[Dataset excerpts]
==*==
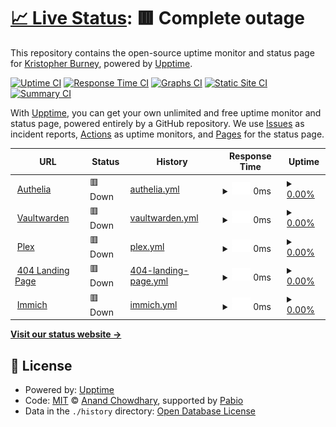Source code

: # [📈 Live Status](https://demo.upptime.js.org): <!--live status--> **🟥 Complete outage**

This repository contains the open-source uptime monitor and status page for [Kristopher Burney](https://demo.upptime.js.org), powered by [Upptime](https://github.com/upptime/upptime).

[![Uptime CI](https://github.com/burneykb/upptime/workflows/Uptime%20CI/badge.svg)](https://github.com/burneykb/upptime/actions?query=workflow%3A%22Uptime+CI%22)
[![Response Time CI](https://github.com/burneykb/upptime/workflows/Response%20Time%20CI/badge.svg)](https://github.com/burneykb/upptime/actions?query=workflow%3A%22Response+Time+CI%22)
[![Graphs CI](https://github.com/burneykb/upptime/workflows/Graphs%20CI/badge.svg)](https://github.com/burneykb/upptime/actions?query=workflow%3A%22Graphs+CI%22)
[![Static Site CI](https://github.com/burneykb/upptime/workflows/Static%20Site%20CI/badge.svg)](https://github.com/burneykb/upptime/actions?query=workflow%3A%22Static+Site+CI%22)
[![Summary CI](https://github.com/burneykb/upptime/workflows/Summary%20CI/badge.svg)](https://github.com/burneykb/upptime/actions?query=workflow%3A%22Summary+CI%22)

With [Upptime](https://upptime.js.org), you can get your own unlimited and free uptime monitor and status page, powered entirely by a GitHub repository. We use [Issues](https://github.com/burneykb/upptime/issues) as incident reports, [Actions](https://github.com/burneykb/upptime/actions) as uptime monitors, and [Pages](https://demo.upptime.js.org) for the status page.

<!--start: status pages-->
<!-- This summary is generated by Upptime (https://github.com/upptime/upptime) -->
<!-- Do not edit this manually, your changes will be overwritten -->
<!-- prettier-ignore -->
| URL | Status | History | Response Time | Uptime |
| --- | ------ | ------- | ------------- | ------ |
| <img alt="" src="https://icons.duckduckgo.com/ip3/auth.burneykb.com.ico" height="13"> [Authelia](https://auth.burneykb.com) | 🟥 Down | [authelia.yml](https://github.com/burneykb/upptime/commits/HEAD/history/authelia.yml) | <details><summary><img alt="Response time graph" src="./graphs/authelia/response-time-week.png" height="20"> 0ms</summary><br><a href="https://burneykb.github.io/upptime/history/authelia"><img alt="Response time 227" src="https://img.shields.io/endpoint?url=https%3A%2F%2Fraw.githubusercontent.com%2Fburneykb%2Fupptime%2FHEAD%2Fapi%2Fauthelia%2Fresponse-time.json"></a><br><a href="https://burneykb.github.io/upptime/history/authelia"><img alt="24-hour response time 0" src="https://img.shields.io/endpoint?url=https%3A%2F%2Fraw.githubusercontent.com%2Fburneykb%2Fupptime%2FHEAD%2Fapi%2Fauthelia%2Fresponse-time-day.json"></a><br><a href="https://burneykb.github.io/upptime/history/authelia"><img alt="7-day response time 0" src="https://img.shields.io/endpoint?url=https%3A%2F%2Fraw.githubusercontent.com%2Fburneykb%2Fupptime%2FHEAD%2Fapi%2Fauthelia%2Fresponse-time-week.json"></a><br><a href="https://burneykb.github.io/upptime/history/authelia"><img alt="30-day response time 219" src="https://img.shields.io/endpoint?url=https%3A%2F%2Fraw.githubusercontent.com%2Fburneykb%2Fupptime%2FHEAD%2Fapi%2Fauthelia%2Fresponse-time-month.json"></a><br><a href="https://burneykb.github.io/upptime/history/authelia"><img alt="1-year response time 227" src="https://img.shields.io/endpoint?url=https%3A%2F%2Fraw.githubusercontent.com%2Fburneykb%2Fupptime%2FHEAD%2Fapi%2Fauthelia%2Fresponse-time-year.json"></a></details> | <details><summary><a href="https://burneykb.github.io/upptime/history/authelia">0.00%</a></summary><a href="https://burneykb.github.io/upptime/history/authelia"><img alt="All-time uptime 93.28%" src="https://img.shields.io/endpoint?url=https%3A%2F%2Fraw.githubusercontent.com%2Fburneykb%2Fupptime%2FHEAD%2Fapi%2Fauthelia%2Fuptime.json"></a><br><a href="https://burneykb.github.io/upptime/history/authelia"><img alt="24-hour uptime 0.00%" src="https://img.shields.io/endpoint?url=https%3A%2F%2Fraw.githubusercontent.com%2Fburneykb%2Fupptime%2FHEAD%2Fapi%2Fauthelia%2Fuptime-day.json"></a><br><a href="https://burneykb.github.io/upptime/history/authelia"><img alt="7-day uptime 0.00%" src="https://img.shields.io/endpoint?url=https%3A%2F%2Fraw.githubusercontent.com%2Fburneykb%2Fupptime%2FHEAD%2Fapi%2Fauthelia%2Fuptime-week.json"></a><br><a href="https://burneykb.github.io/upptime/history/authelia"><img alt="30-day uptime 76.13%" src="https://img.shields.io/endpoint?url=https%3A%2F%2Fraw.githubusercontent.com%2Fburneykb%2Fupptime%2FHEAD%2Fapi%2Fauthelia%2Fuptime-month.json"></a><br><a href="https://burneykb.github.io/upptime/history/authelia"><img alt="1-year uptime 93.28%" src="https://img.shields.io/endpoint?url=https%3A%2F%2Fraw.githubusercontent.com%2Fburneykb%2Fupptime%2FHEAD%2Fapi%2Fauthelia%2Fuptime-year.json"></a></details>
| <img alt="" src="https://icons.duckduckgo.com/ip3/vaultwarden.burneykb.com.ico" height="13"> [Vaultwarden](https://vaultwarden.burneykb.com) | 🟥 Down | [vaultwarden.yml](https://github.com/burneykb/upptime/commits/HEAD/history/vaultwarden.yml) | <details><summary><img alt="Response time graph" src="./graphs/vaultwarden/response-time-week.png" height="20"> 0ms</summary><br><a href="https://burneykb.github.io/upptime/history/vaultwarden"><img alt="Response time 239" src="https://img.shields.io/endpoint?url=https%3A%2F%2Fraw.githubusercontent.com%2Fburneykb%2Fupptime%2FHEAD%2Fapi%2Fvaultwarden%2Fresponse-time.json"></a><br><a href="https://burneykb.github.io/upptime/history/vaultwarden"><img alt="24-hour response time 0" src="https://img.shields.io/endpoint?url=https%3A%2F%2Fraw.githubusercontent.com%2Fburneykb%2Fupptime%2FHEAD%2Fapi%2Fvaultwarden%2Fresponse-time-day.json"></a><br><a href="https://burneykb.github.io/upptime/history/vaultwarden"><img alt="7-day response time 0" src="https://img.shields.io/endpoint?url=https%3A%2F%2Fraw.githubusercontent.com%2Fburneykb%2Fupptime%2FHEAD%2Fapi%2Fvaultwarden%2Fresponse-time-week.json"></a><br><a href="https://burneykb.github.io/upptime/history/vaultwarden"><img alt="30-day response time 220" src="https://img.shields.io/endpoint?url=https%3A%2F%2Fraw.githubusercontent.com%2Fburneykb%2Fupptime%2FHEAD%2Fapi%2Fvaultwarden%2Fresponse-time-month.json"></a><br><a href="https://burneykb.github.io/upptime/history/vaultwarden"><img alt="1-year response time 239" src="https://img.shields.io/endpoint?url=https%3A%2F%2Fraw.githubusercontent.com%2Fburneykb%2Fupptime%2FHEAD%2Fapi%2Fvaultwarden%2Fresponse-time-year.json"></a></details> | <details><summary><a href="https://burneykb.github.io/upptime/history/vaultwarden">0.00%</a></summary><a href="https://burneykb.github.io/upptime/history/vaultwarden"><img alt="All-time uptime 93.28%" src="https://img.shields.io/endpoint?url=https%3A%2F%2Fraw.githubusercontent.com%2Fburneykb%2Fupptime%2FHEAD%2Fapi%2Fvaultwarden%2Fuptime.json"></a><br><a href="https://burneykb.github.io/upptime/history/vaultwarden"><img alt="24-hour uptime 0.00%" src="https://img.shields.io/endpoint?url=https%3A%2F%2Fraw.githubusercontent.com%2Fburneykb%2Fupptime%2FHEAD%2Fapi%2Fvaultwarden%2Fuptime-day.json"></a><br><a href="https://burneykb.github.io/upptime/history/vaultwarden"><img alt="7-day uptime 0.00%" src="https://img.shields.io/endpoint?url=https%3A%2F%2Fraw.githubusercontent.com%2Fburneykb%2Fupptime%2FHEAD%2Fapi%2Fvaultwarden%2Fuptime-week.json"></a><br><a href="https://burneykb.github.io/upptime/history/vaultwarden"><img alt="30-day uptime 76.13%" src="https://img.shields.io/endpoint?url=https%3A%2F%2Fraw.githubusercontent.com%2Fburneykb%2Fupptime%2FHEAD%2Fapi%2Fvaultwarden%2Fuptime-month.json"></a><br><a href="https://burneykb.github.io/upptime/history/vaultwarden"><img alt="1-year uptime 93.28%" src="https://img.shields.io/endpoint?url=https%3A%2F%2Fraw.githubusercontent.com%2Fburneykb%2Fupptime%2FHEAD%2Fapi%2Fvaultwarden%2Fuptime-year.json"></a></details>
| <img alt="" src="https://icons.duckduckgo.com/ip3/plex.burneykb.com.ico" height="13"> [Plex](https://plex.burneykb.com) | 🟥 Down | [plex.yml](https://github.com/burneykb/upptime/commits/HEAD/history/plex.yml) | <details><summary><img alt="Response time graph" src="./graphs/plex/response-time-week.png" height="20"> 0ms</summary><br><a href="https://burneykb.github.io/upptime/history/plex"><img alt="Response time 248" src="https://img.shields.io/endpoint?url=https%3A%2F%2Fraw.githubusercontent.com%2Fburneykb%2Fupptime%2FHEAD%2Fapi%2Fplex%2Fresponse-time.json"></a><br><a href="https://burneykb.github.io/upptime/history/plex"><img alt="24-hour response time 0" src="https://img.shields.io/endpoint?url=https%3A%2F%2Fraw.githubusercontent.com%2Fburneykb%2Fupptime%2FHEAD%2Fapi%2Fplex%2Fresponse-time-day.json"></a><br><a href="https://burneykb.github.io/upptime/history/plex"><img alt="7-day response time 0" src="https://img.shields.io/endpoint?url=https%3A%2F%2Fraw.githubusercontent.com%2Fburneykb%2Fupptime%2FHEAD%2Fapi%2Fplex%2Fresponse-time-week.json"></a><br><a href="https://burneykb.github.io/upptime/history/plex"><img alt="30-day response time 210" src="https://img.shields.io/endpoint?url=https%3A%2F%2Fraw.githubusercontent.com%2Fburneykb%2Fupptime%2FHEAD%2Fapi%2Fplex%2Fresponse-time-month.json"></a><br><a href="https://burneykb.github.io/upptime/history/plex"><img alt="1-year response time 248" src="https://img.shields.io/endpoint?url=https%3A%2F%2Fraw.githubusercontent.com%2Fburneykb%2Fupptime%2FHEAD%2Fapi%2Fplex%2Fresponse-time-year.json"></a></details> | <details><summary><a href="https://burneykb.github.io/upptime/history/plex">0.00%</a></summary><a href="https://burneykb.github.io/upptime/history/plex"><img alt="All-time uptime 93.27%" src="https://img.shields.io/endpoint?url=https%3A%2F%2Fraw.githubusercontent.com%2Fburneykb%2Fupptime%2FHEAD%2Fapi%2Fplex%2Fuptime.json"></a><br><a href="https://burneykb.github.io/upptime/history/plex"><img alt="24-hour uptime 0.00%" src="https://img.shields.io/endpoint?url=https%3A%2F%2Fraw.githubusercontent.com%2Fburneykb%2Fupptime%2FHEAD%2Fapi%2Fplex%2Fuptime-day.json"></a><br><a href="https://burneykb.github.io/upptime/history/plex"><img alt="7-day uptime 0.00%" src="https://img.shields.io/endpoint?url=https%3A%2F%2Fraw.githubusercontent.com%2Fburneykb%2Fupptime%2FHEAD%2Fapi%2Fplex%2Fuptime-week.json"></a><br><a href="https://burneykb.github.io/upptime/history/plex"><img alt="30-day uptime 76.13%" src="https://img.shields.io/endpoint?url=https%3A%2F%2Fraw.githubusercontent.com%2Fburneykb%2Fupptime%2FHEAD%2Fapi%2Fplex%2Fuptime-month.json"></a><br><a href="https://burneykb.github.io/upptime/history/plex"><img alt="1-year uptime 93.27%" src="https://img.shields.io/endpoint?url=https%3A%2F%2Fraw.githubusercontent.com%2Fburneykb%2Fupptime%2FHEAD%2Fapi%2Fplex%2Fuptime-year.json"></a></details>
| <img alt="" src="https://icons.duckduckgo.com/ip3/thissitedoesntexist.burneykb.com.ico" height="13"> [404 Landing Page](https://thissitedoesntexist.burneykb.com) | 🟥 Down | [404-landing-page.yml](https://github.com/burneykb/upptime/commits/HEAD/history/404-landing-page.yml) | <details><summary><img alt="Response time graph" src="./graphs/404-landing-page/response-time-week.png" height="20"> 0ms</summary><br><a href="https://burneykb.github.io/upptime/history/404-landing-page"><img alt="Response time 213" src="https://img.shields.io/endpoint?url=https%3A%2F%2Fraw.githubusercontent.com%2Fburneykb%2Fupptime%2FHEAD%2Fapi%2F404-landing-page%2Fresponse-time.json"></a><br><a href="https://burneykb.github.io/upptime/history/404-landing-page"><img alt="24-hour response time 0" src="https://img.shields.io/endpoint?url=https%3A%2F%2Fraw.githubusercontent.com%2Fburneykb%2Fupptime%2FHEAD%2Fapi%2F404-landing-page%2Fresponse-time-day.json"></a><br><a href="https://burneykb.github.io/upptime/history/404-landing-page"><img alt="7-day response time 0" src="https://img.shields.io/endpoint?url=https%3A%2F%2Fraw.githubusercontent.com%2Fburneykb%2Fupptime%2FHEAD%2Fapi%2F404-landing-page%2Fresponse-time-week.json"></a><br><a href="https://burneykb.github.io/upptime/history/404-landing-page"><img alt="30-day response time 208" src="https://img.shields.io/endpoint?url=https%3A%2F%2Fraw.githubusercontent.com%2Fburneykb%2Fupptime%2FHEAD%2Fapi%2F404-landing-page%2Fresponse-time-month.json"></a><br><a href="https://burneykb.github.io/upptime/history/404-landing-page"><img alt="1-year response time 213" src="https://img.shields.io/endpoint?url=https%3A%2F%2Fraw.githubusercontent.com%2Fburneykb%2Fupptime%2FHEAD%2Fapi%2F404-landing-page%2Fresponse-time-year.json"></a></details> | <details><summary><a href="https://burneykb.github.io/upptime/history/404-landing-page">0.00%</a></summary><a href="https://burneykb.github.io/upptime/history/404-landing-page"><img alt="All-time uptime 93.27%" src="https://img.shields.io/endpoint?url=https%3A%2F%2Fraw.githubusercontent.com%2Fburneykb%2Fupptime%2FHEAD%2Fapi%2F404-landing-page%2Fuptime.json"></a><br><a href="https://burneykb.github.io/upptime/history/404-landing-page"><img alt="24-hour uptime 0.00%" src="https://img.shields.io/endpoint?url=https%3A%2F%2Fraw.githubusercontent.com%2Fburneykb%2Fupptime%2FHEAD%2Fapi%2F404-landing-page%2Fuptime-day.json"></a><br><a href="https://burneykb.github.io/upptime/history/404-landing-page"><img alt="7-day uptime 0.00%" src="https://img.shields.io/endpoint?url=https%3A%2F%2Fraw.githubusercontent.com%2Fburneykb%2Fupptime%2FHEAD%2Fapi%2F404-landing-page%2Fuptime-week.json"></a><br><a href="https://burneykb.github.io/upptime/history/404-landing-page"><img alt="30-day uptime 76.13%" src="https://img.shields.io/endpoint?url=https%3A%2F%2Fraw.githubusercontent.com%2Fburneykb%2Fupptime%2FHEAD%2Fapi%2F404-landing-page%2Fuptime-month.json"></a><br><a href="https://burneykb.github.io/upptime/history/404-landing-page"><img alt="1-year uptime 93.27%" src="https://img.shields.io/endpoint?url=https%3A%2F%2Fraw.githubusercontent.com%2Fburneykb%2Fupptime%2FHEAD%2Fapi%2F404-landing-page%2Fuptime-year.json"></a></details>
| <img alt="" src="https://icons.duckduckgo.com/ip3/photos.burneykb.com.ico" height="13"> [Immich](https://photos.burneykb.com) | 🟥 Down | [immich.yml](https://github.com/burneykb/upptime/commits/HEAD/history/immich.yml) | <details><summary><img alt="Response time graph" src="./graphs/immich/response-time-week.png" height="20"> 0ms</summary><br><a href="https://burneykb.github.io/upptime/history/immich"><img alt="Response time 201" src="https://img.shields.io/endpoint?url=https%3A%2F%2Fraw.githubusercontent.com%2Fburneykb%2Fupptime%2FHEAD%2Fapi%2Fimmich%2Fresponse-time.json"></a><br><a href="https://burneykb.github.io/upptime/history/immich"><img alt="24-hour response time 0" src="https://img.shields.io/endpoint?url=https%3A%2F%2Fraw.githubusercontent.com%2Fburneykb%2Fupptime%2FHEAD%2Fapi%2Fimmich%2Fresponse-time-day.json"></a><br><a href="https://burneykb.github.io/upptime/history/immich"><img alt="7-day response time 0" src="https://img.shields.io/endpoint?url=https%3A%2F%2Fraw.githubusercontent.com%2Fburneykb%2Fupptime%2FHEAD%2Fapi%2Fimmich%2Fresponse-time-week.json"></a><br><a href="https://burneykb.github.io/upptime/history/immich"><img alt="30-day response time 201" src="https://img.shields.io/endpoint?url=https%3A%2F%2Fraw.githubusercontent.com%2Fburneykb%2Fupptime%2FHEAD%2Fapi%2Fimmich%2Fresponse-time-month.json"></a><br><a href="https://burneykb.github.io/upptime/history/immich"><img alt="1-year response time 201" src="https://img.shields.io/endpoint?url=https%3A%2F%2Fraw.githubusercontent.com%2Fburneykb%2Fupptime%2FHEAD%2Fapi%2Fimmich%2Fresponse-time-year.json"></a></details> | <details><summary><a href="https://burneykb.github.io/upptime/history/immich">0.00%</a></summary><a href="https://burneykb.github.io/upptime/history/immich"><img alt="All-time uptime 73.93%" src="https://img.shields.io/endpoint?url=https%3A%2F%2Fraw.githubusercontent.com%2Fburneykb%2Fupptime%2FHEAD%2Fapi%2Fimmich%2Fuptime.json"></a><br><a href="https://burneykb.github.io/upptime/history/immich"><img alt="24-hour uptime 0.00%" src="https://img.shields.io/endpoint?url=https%3A%2F%2Fraw.githubusercontent.com%2Fburneykb%2Fupptime%2FHEAD%2Fapi%2Fimmich%2Fuptime-day.json"></a><br><a href="https://burneykb.github.io/upptime/history/immich"><img alt="7-day uptime 0.00%" src="https://img.shields.io/endpoint?url=https%3A%2F%2Fraw.githubusercontent.com%2Fburneykb%2Fupptime%2FHEAD%2Fapi%2Fimmich%2Fuptime-week.json"></a><br><a href="https://burneykb.github.io/upptime/history/immich"><img alt="30-day uptime 73.93%" src="https://img.shields.io/endpoint?url=https%3A%2F%2Fraw.githubusercontent.com%2Fburneykb%2Fupptime%2FHEAD%2Fapi%2Fimmich%2Fuptime-month.json"></a><br><a href="https://burneykb.github.io/upptime/history/immich"><img alt="1-year uptime 73.93%" src="https://img.shields.io/endpoint?url=https%3A%2F%2Fraw.githubusercontent.com%2Fburneykb%2Fupptime%2FHEAD%2Fapi%2Fimmich%2Fuptime-year.json"></a></details>

<!--end: status pages-->

[**Visit our status website →**](https://demo.upptime.js.org)

## 📄 License

- Powered by: [Upptime](https://github.com/upptime/upptime)
- Code: [MIT](./LICENSE) © [Anand Chowdhary](https://anandchowdhary.com), supported by [Pabio](https://pabio.com)
- Data in the `./history` directory: [Open Database License](https://opendatacommons.org/licenses/odbl/1-0/)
==*==
Requirement
Only the lines containing the word "monitor" should be returned from the data above.

Task output
This repository contains the open-source uptime monitor and status page for [Kristopher Burney](https://demo.upptime.js.org), powered by [Upptime](https://github.com/upptime/upptime).
With [Upptime](https://upptime.js.org), you can get your own unlimited and free uptime monitor and status page, powered entirely by a GitHub repository. We use [Issues](https://github.com/burneykb/upptime/issues) as incident reports, [Actions](https://github.com/burneykb/upptime/actions) as uptime monitors, and [Pages](https://demo.upptime.js.org) for the status page.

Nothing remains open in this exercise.